(Stored data entries)
========================
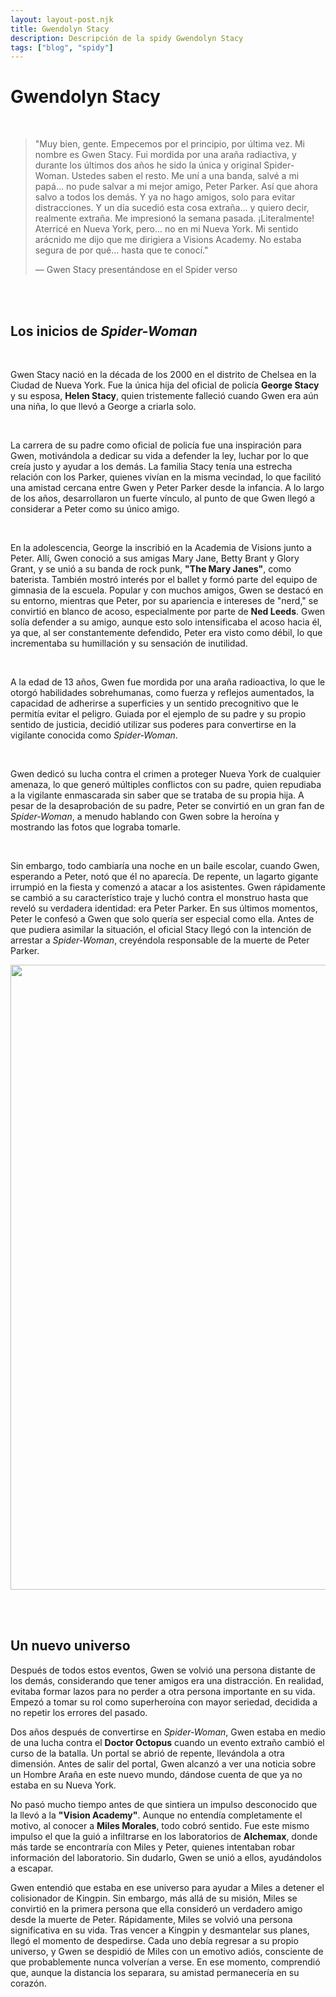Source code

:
 ```yaml
---
layout: layout-post.njk
title: Gwendolyn Stacy
description: Descripción de la spidy Gwendolyn Stacy
tags: ["blog", "spidy"]
---
```


# Gwendolyn Stacy
<br>
<div class="container p-3 border">

> "Muy bien, gente. Empecemos por el principio, por última vez. Mi nombre es Gwen Stacy. Fui mordida por una araña radiactiva, y durante los últimos dos años he sido la única y original Spider-Woman. Ustedes saben el resto. Me uní a una banda, salvé a mi papá... no pude salvar a mi mejor amigo, Peter Parker. Así que ahora salvo a todos los demás. Y ya no hago amigos, solo para evitar distracciones. Y un día sucedió esta cosa extraña... y quiero decir, realmente extraña. Me impresionó la semana pasada. ¡Literalmente! Aterricé en Nueva York, pero... no en mi Nueva York. Mi sentido arácnido me dijo que me dirigiera a Visions Academy. No estaba segura de por qué... hasta que te conocí."
>
> ― Gwen Stacy presentándose en el Spider verso
</div>

<br><br>

<div class="container">
 <section class="row">
   <article class= "col-lg-6">

## Los inicios de *Spider-Woman*

<br>

Gwen Stacy nació en la década de los 2000 en el distrito de Chelsea en la Ciudad de Nueva York. Fue la única hija del oficial de policía **George Stacy** y su esposa, **Helen Stacy**, quien tristemente falleció cuando Gwen era aún una niña, lo que llevó a George a criarla solo.

<br>

La carrera de su padre como oficial de policía fue una inspiración para Gwen, motivándola a dedicar su vida a defender la ley, luchar por lo que creía justo y ayudar a los demás. La familia Stacy tenía una estrecha relación con los Parker, quienes vivían en la misma vecindad, lo que facilitó una amistad cercana entre Gwen y Peter Parker desde la infancia. A lo largo de los años, desarrollaron un fuerte vínculo, al punto de que Gwen llegó a considerar a Peter como su único amigo.

<br>

En la adolescencia, George la inscribió en la Academia de Visions junto a Peter. Allí, Gwen conoció a sus amigas Mary Jane, Betty Brant y Glory Grant, y se unió a su banda de rock punk, **"The Mary Janes"**, como baterista. También mostró interés por el ballet y formó parte del equipo de gimnasia de la escuela. Popular y con muchos amigos, Gwen se destacó en su entorno, mientras que Peter, por su apariencia e intereses de "nerd," se convirtió en blanco de acoso, especialmente por parte de **Ned Leeds**. Gwen solía defender a su amigo, aunque esto solo intensificaba el acoso hacia él, ya que, al ser constantemente defendido, Peter era visto como débil, lo que incrementaba su humillación y su sensación de inutilidad.

<br>

A la edad de 13 años, Gwen fue mordida por una araña radioactiva, lo que le otorgó habilidades sobrehumanas, como fuerza y reflejos aumentados, la capacidad de adherirse a superficies y un sentido precognitivo que le permitía evitar el peligro. Guiada por el ejemplo de su padre y su propio sentido de justicia, decidió utilizar sus poderes para convertirse en la vigilante conocida como *Spider-Woman*.

<br>

Gwen dedicó su lucha contra el crimen a proteger Nueva York de cualquier amenaza, lo que generó múltiples conflictos con su padre, quien repudiaba a la vigilante enmascarada sin saber que se trataba de su propia hija. A pesar de la desaprobación de su padre, Peter se convirtió en un gran fan de *Spider-Woman*, a menudo hablando con Gwen sobre la heroína y mostrando las fotos que lograba tomarle.

<br>

Sin embargo, todo cambiaría una noche en un baile escolar, cuando Gwen, esperando a Peter, notó que él no aparecía. De repente, un lagarto gigante irrumpió en la fiesta y comenzó a atacar a los asistentes. Gwen rápidamente se cambió a su característico traje y luchó contra el monstruo hasta que reveló su verdadera identidad: era Peter Parker. En sus últimos momentos, Peter le confesó a Gwen que solo quería ser especial como ella. Antes de que pudiera asimilar la situación, el oficial Stacy llegó con la intención de arrestar a *Spider-Woman*, creyéndola responsable de la muerte de Peter Parker.

</article>
    <article class="col-lg-6 p-5 d-none d-sm-block">
   <img src="/img/gwen1.jpg" alt="" height="1000px" width="auto" class="img-fluid"  >
  </article>            
  </section>              
</div>

<br><br>


## Un nuevo universo


Después de todos estos eventos, Gwen se volvió una persona distante de los demás, considerando que tener amigos era una distracción. En realidad, evitaba formar lazos para no perder a otra persona importante en su vida. Empezó a tomar su rol como superheroína con mayor seriedad, decidida a no repetir los errores del pasado.

Dos años después de convertirse en *Spider-Woman*, Gwen estaba en medio de una lucha contra el **Doctor Octopus** cuando un evento extraño cambió el curso de la batalla. Un portal se abrió de repente, llevándola a otra dimensión. Antes de salir del portal, Gwen alcanzó a ver una noticia sobre un Hombre Araña en este nuevo mundo, dándose cuenta de que ya no estaba en su Nueva York.

No pasó mucho tiempo antes de que sintiera un impulso desconocido que la llevó a la **"Vision Academy"**. Aunque no entendía completamente el motivo, al conocer a **Miles Morales**, todo cobró sentido. Fue este mismo impulso el que la guió a infiltrarse en los laboratorios de **Alchemax**, donde más tarde se encontraría con Miles y Peter, quienes intentaban robar información del laboratorio. Sin dudarlo, Gwen se unió a ellos, ayudándolos a escapar.

Gwen entendió que estaba en ese universo para ayudar a Miles a detener el colisionador de Kingpin. Sin embargo, más allá de su misión, Miles se convirtió en la primera persona que ella consideró un verdadero amigo desde la muerte de Peter. Rápidamente, Miles se volvió una persona significativa en su vida. Tras vencer a Kingpin y desmantelar sus planes, llegó el momento de despedirse. Cada uno debía regresar a su propio universo, y Gwen se despidió de Miles con un emotivo adiós, consciente de que probablemente nunca volverían a verse. En ese momento, comprendió que, aunque la distancia los separara, su amistad permanecería en su corazón.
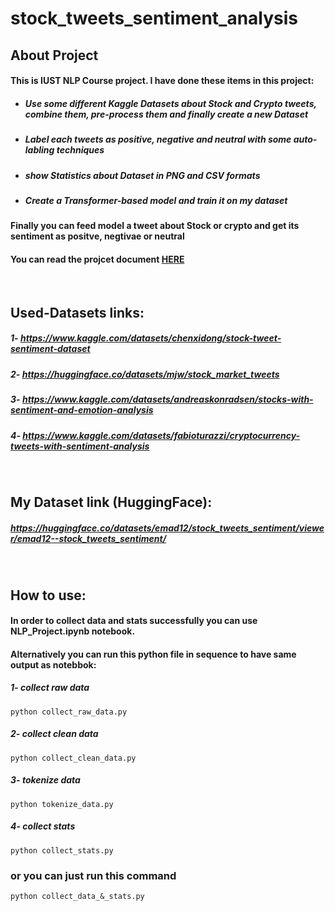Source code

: # stock_tweets_sentiment_analysis
## About Project
#### This is IUST NLP Course project. I have done these items in this project:
- ##### Use some different Kaggle Datasets about Stock and Crypto tweets, combine them, pre-process them and finally create a new Dataset
- ##### Label each tweets as positive, negative and neutral with some auto-labling techniques
- ##### show Statistics about Dataset in PNG and CSV formats
- ##### Create a Transformer-based model and train it on my dataset

#### Finally you can feed model a tweet about Stock or crypto and get its sentiment as positve, negtivae or neutral
#### You can read the projcet document [HERE](https://github.com/Emadmousavi/stock_tweets_sentiment_analysis/blob/main/latex_report/main.pdf)
<br>

## Used-Datasets links:
##### 1- https://www.kaggle.com/datasets/chenxidong/stock-tweet-sentiment-dataset
##### 2- https://huggingface.co/datasets/mjw/stock_market_tweets
##### 3- https://www.kaggle.com/datasets/andreaskonradsen/stocks-with-sentiment-and-emotion-analysis
##### 4- https://www.kaggle.com/datasets/fabioturazzi/cryptocurrency-tweets-with-sentiment-analysis

<br>

## My Dataset link (HuggingFace):
##### https://huggingface.co/datasets/emad12/stock_tweets_sentiment/viewer/emad12--stock_tweets_sentiment/

<br>

## How to use:
#### In order to collect data and stats successfully you can use NLP_Project.ipynb notebook. <br>
#### Alternatively you can run this python file in sequence to have same output as notebbok:
##### 1- collect raw data
```
python collect_raw_data.py
```

##### 2- collect clean data
```
python collect_clean_data.py
```

##### 3- tokenize data
```
python tokenize_data.py
```

##### 4- collect stats
```
python collect_stats.py
```
### or you can just run this command
```
python collect_data_&_stats.py
```
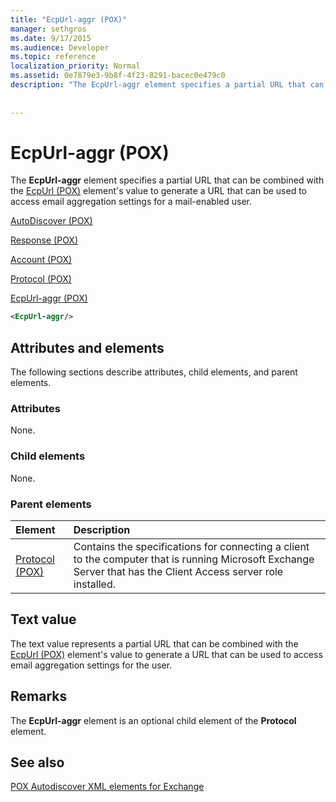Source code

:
 ```yaml
---
title: "EcpUrl-aggr (POX)"
manager: sethgros
ms.date: 9/17/2015
ms.audience: Developer
ms.topic: reference
localization_priority: Normal
ms.assetid: 0e7879e3-9b8f-4f23-8291-bacec0e479c0
description: "The EcpUrl-aggr element specifies a partial URL that can be combined with the EcpUrl (POX) element's value to generate a URL that can be used to access email aggregation settings for a mail-enabled user."
 
 
---
```


# EcpUrl-aggr (POX)

The **EcpUrl-aggr** element specifies a partial URL that can be combined with the [EcpUrl (POX)](ecpurl-pox.md) element's value to generate a URL that can be used to access email aggregation settings for a mail-enabled user. 
  
[AutoDiscover (POX)](autodiscover-pox.md)
  
[Response (POX)](response-pox.md)
  
[Account (POX)](account-pox.md)
  
[Protocol (POX)](protocol-pox.md)
  
[EcpUrl-aggr (POX)](ecpurl-aggr-pox.md)
  
```XML
<EcpUrl-aggr/>
```

## Attributes and elements

The following sections describe attributes, child elements, and parent elements.
  
### Attributes

None.
  
### Child elements

None.
  
### Parent elements

|**Element**|**Description**|
|:-----|:-----|
|[Protocol (POX)](protocol-pox.md) <br/> |Contains the specifications for connecting a client to the computer that is running Microsoft Exchange Server that has the Client Access server role installed.  <br/> |
   
## Text value

The text value represents a partial URL that can be combined with the [EcpUrl (POX)](ecpurl-pox.md) element's value to generate a URL that can be used to access email aggregation settings for the user. 
  
## Remarks

The **EcpUrl-aggr** element is an optional child element of the **Protocol** element. 
  
## See also



[POX Autodiscover XML elements for Exchange](pox-autodiscover-xml-elements-for-exchange.md)

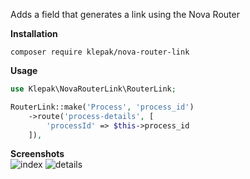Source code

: Adds a field that generates a link using the Nova Router

**Installation**
```
composer require klepak/nova-router-link
```

**Usage**
```php
use Klepak\NovaRouterLink\RouterLink;

RouterLink::make('Process', 'process_id')
    ->route('process-details', [
        'processId' => $this->process_id
    ]),
```
**Screenshots**  
![index](https://raw.githubusercontent.com/klepak/nova-router-link/master/docs/index.png)
![details](https://raw.githubusercontent.com/klepak/nova-router-link/master/docs/details.png)
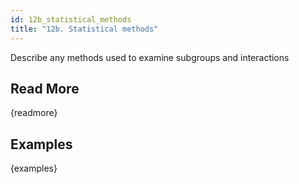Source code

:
 ```yaml
---
id: 12b_statistical_methods
title: "12b. Statistical methods"
---
```

Describe any methods used to examine subgroups and interactions



## Read More

{readmore}

## Examples

{examples}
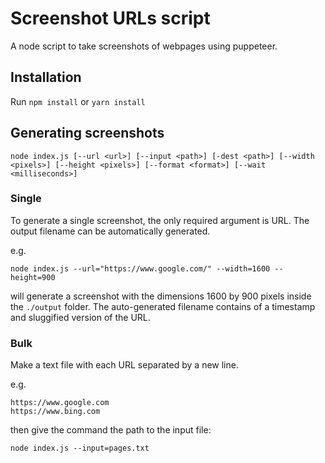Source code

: # Screenshot URLs script

A node script to take screenshots of webpages using puppeteer.

## Installation

Run `npm install` or `yarn install`

## Generating screenshots

```
node index.js [--url <url>] [--input <path>] [-dest <path>] [--width <pixels>] [--height <pixels>] [--format <format>] [--wait <milliseconds>]
```

### Single

To generate a single screenshot, the only required argument is URL. The output filename can be automatically generated.

e.g.

```
node index.js --url="https://www.google.com/" --width=1600 --height=900
```

will generate a screenshot with the dimensions 1600 by 900 pixels inside the `./output` folder. The auto-generated filename contains of a timestamp and sluggified version of the URL.

### Bulk

Make a text file with each URL separated by a new line.

e.g.
```
https://www.google.com
https://www.bing.com
```

then give the command the path to the input file:

```
node index.js --input=pages.txt
```
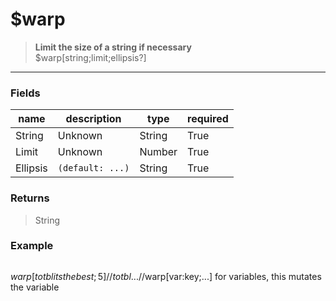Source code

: # **$warp**
> **Limit the size of a string if necessary** <br/>
> $warp[string;limit;ellipsis?]
- - -

### Fields
| name | description | type | required |
|------|-------------|------|----------|
| String | Unknown | String | True |
| Limit | Unknown | Number | True |
| Ellipsis | `(default: ...)` | String | True |

### Returns
> String

### Example
> ```php
$warp[totbl its the best;5] // totbl...
//$warp[var:key;...] for variables, this mutates the variable
```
========================
§ Work task: Within the entries above, report how many lines include "única", and keep the answer to the number.

§ Response for this exercise: 2